Slack’s “magic” isn’t decorative, it’s anticipatory. The team recently conducted a full audit of every branded moment in the product, mapping when it appears, what features are active, and what emotion or task state the user is in. The goal: fewer, more meaningful moments that enhance, not interrupt, the flow of work.

Brand as Infrastructure: The Dropbox Model

Dropbox, once known for its wildly expressive visual language, is now focused on building systems that scale. Liz Gilmore, who leads the Brand Studio team, described the evolution: “We had 265 typefaces. It was expressive but inconsistent.”

Her team now defines a refined global brand system what Gilmore calls “the six essential elements of Dropbox-ness.” That core system then extends horizontally across surfaces: marketing, onboarding, and in-product UX.

The magic? That happens selectively. “When everything sparkles, nothing sparkles,” she said. Gilmore’s rule: moments of delight must align with key emotional or functional thresholds. For example:

  • First use → onboarding as a brand handshake

  • Frustration points → support cues with warmth, not cartoon cheer

  • Accomplishment → subtle celebration, not fireworks

This approach avoids noise while reinforcing brand equity where it matters.

Org Models: Embedded, Horizontal, Co-Located

All three leaders emphasized one shared truth: the org model matters as much as the creative brief.

Slack’s team is embedded within product design but includes motion, narrative, and brand disciplines. Dropbox’s brand team is horizontal, with the ability to engage across the org. At Anthropic, product and brand teams are structurally separate but spiritually aligned, sharing critiques, roadmaps, and early inputs.

What made each model work?
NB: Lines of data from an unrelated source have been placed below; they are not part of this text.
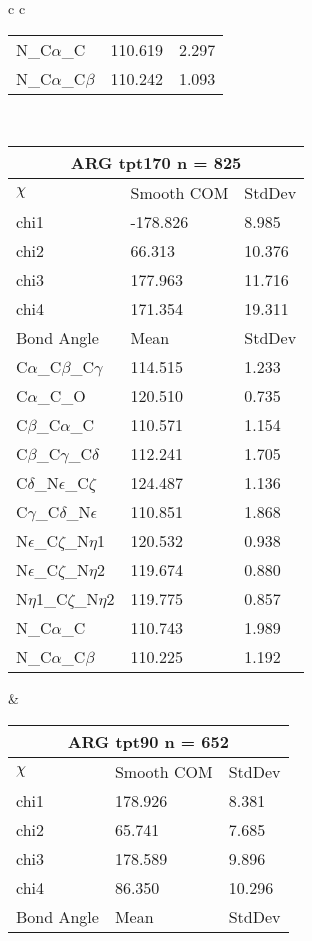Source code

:\begin{longtable}{ c c }
\begin{tabular}{ l l l }
  N\_C$\alpha$\_C & 110.619 & 2.297\\
  N\_C$\alpha$\_C$\beta$ & 110.242 & 1.093\\
  \bottomrule
  \end{tabular}
  \\
  \begin{tabular}{ l l l }
  \toprule
  \multicolumn{3}{c}{ARG \textbf{tpt170} n = 825} \\ \toprule
  $\chi$       & Smooth COM & StdDev \\ \midrule
  chi1 & -178.826 & 8.985 \\ 
  chi2 & 66.313 & 10.376 \\ 
  chi3 & 177.963 & 11.716 \\ 
  chi4 & 171.354 & 19.311 \\ \midrule
  Bond Angle   & Mean     & StdDev \\ \midrule
  C$\alpha$\_C$\beta$\_C$\gamma$ & 114.515 & 1.233\\
  C$\alpha$\_C\_O & 120.510 & 0.735\\
  C$\beta$\_C$\alpha$\_C & 110.571 & 1.154\\
  C$\beta$\_C$\gamma$\_C$\delta$ & 112.241 & 1.705\\
  C$\delta$\_N$\epsilon$\_C$\zeta$ & 124.487 & 1.136\\
  C$\gamma$\_C$\delta$\_N$\epsilon$ & 110.851 & 1.868\\
  N$\epsilon$\_C$\zeta$\_N$\eta$1 & 120.532 & 0.938\\
  N$\epsilon$\_C$\zeta$\_N$\eta$2 & 119.674 & 0.880\\
  N$\eta$1\_C$\zeta$\_N$\eta$2 & 119.775 & 0.857\\
  N\_C$\alpha$\_C & 110.743 & 1.989\\
  N\_C$\alpha$\_C$\beta$ & 110.225 & 1.192\\
  \bottomrule
  \end{tabular}
  &
  \begin{tabular}{ l l l }
  \toprule
  \multicolumn{3}{c}{ARG \textbf{tpt90} n = 652} \\ \toprule
  $\chi$       & Smooth COM & StdDev \\ \midrule
  chi1 & 178.926 & 8.381 \\ 
  chi2 & 65.741 & 7.685 \\ 
  chi3 & 178.589 & 9.896 \\ 
  chi4 & 86.350 & 10.296 \\ \midrule
  Bond Angle   & Mean     & StdDev \\ \midrule

\end{tabular}
\end{longtable}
Two things:

  1. Leadership conviction that brand is strategic, not ornamental.

  2. People and process aligned to co-create, not just execute.

Looking Ahead: What Makes It Work

Each leader closed with reflections on what enables brand–product integration at scale:

  • Heather Phillips: People + process. You need the right disciplines in the room and recurring rhythms of collaboration between brand, systems, and product.

  • Liz Gilmore: Connection drives craft. A team that feels connected to one another creates work that connects with users. Culture and craft go hand in hand.

  • Everett Katigbak: Products now have personalities. Whether it’s AI, AR, or ambient experiences, the brand is no longer a wrapper it’s the personality users talk to.

Key Takeaways

  • Brand expression is shifting from visual chrome to conversational tone especially in AI-driven products.

  • Delight must be disciplined. Brand should enhance usability, not distract from it.

  • Moments of magic work best when they map to emotional inflection points: onboarding, success, confusion, frustration.

  • Cross-functional collaboration isn’t optional. Org structure and process rhythm define whether magic actually ships.

  • Teams need connection, not just briefs. The alchemy behind branded experiences is human-first, system-supported.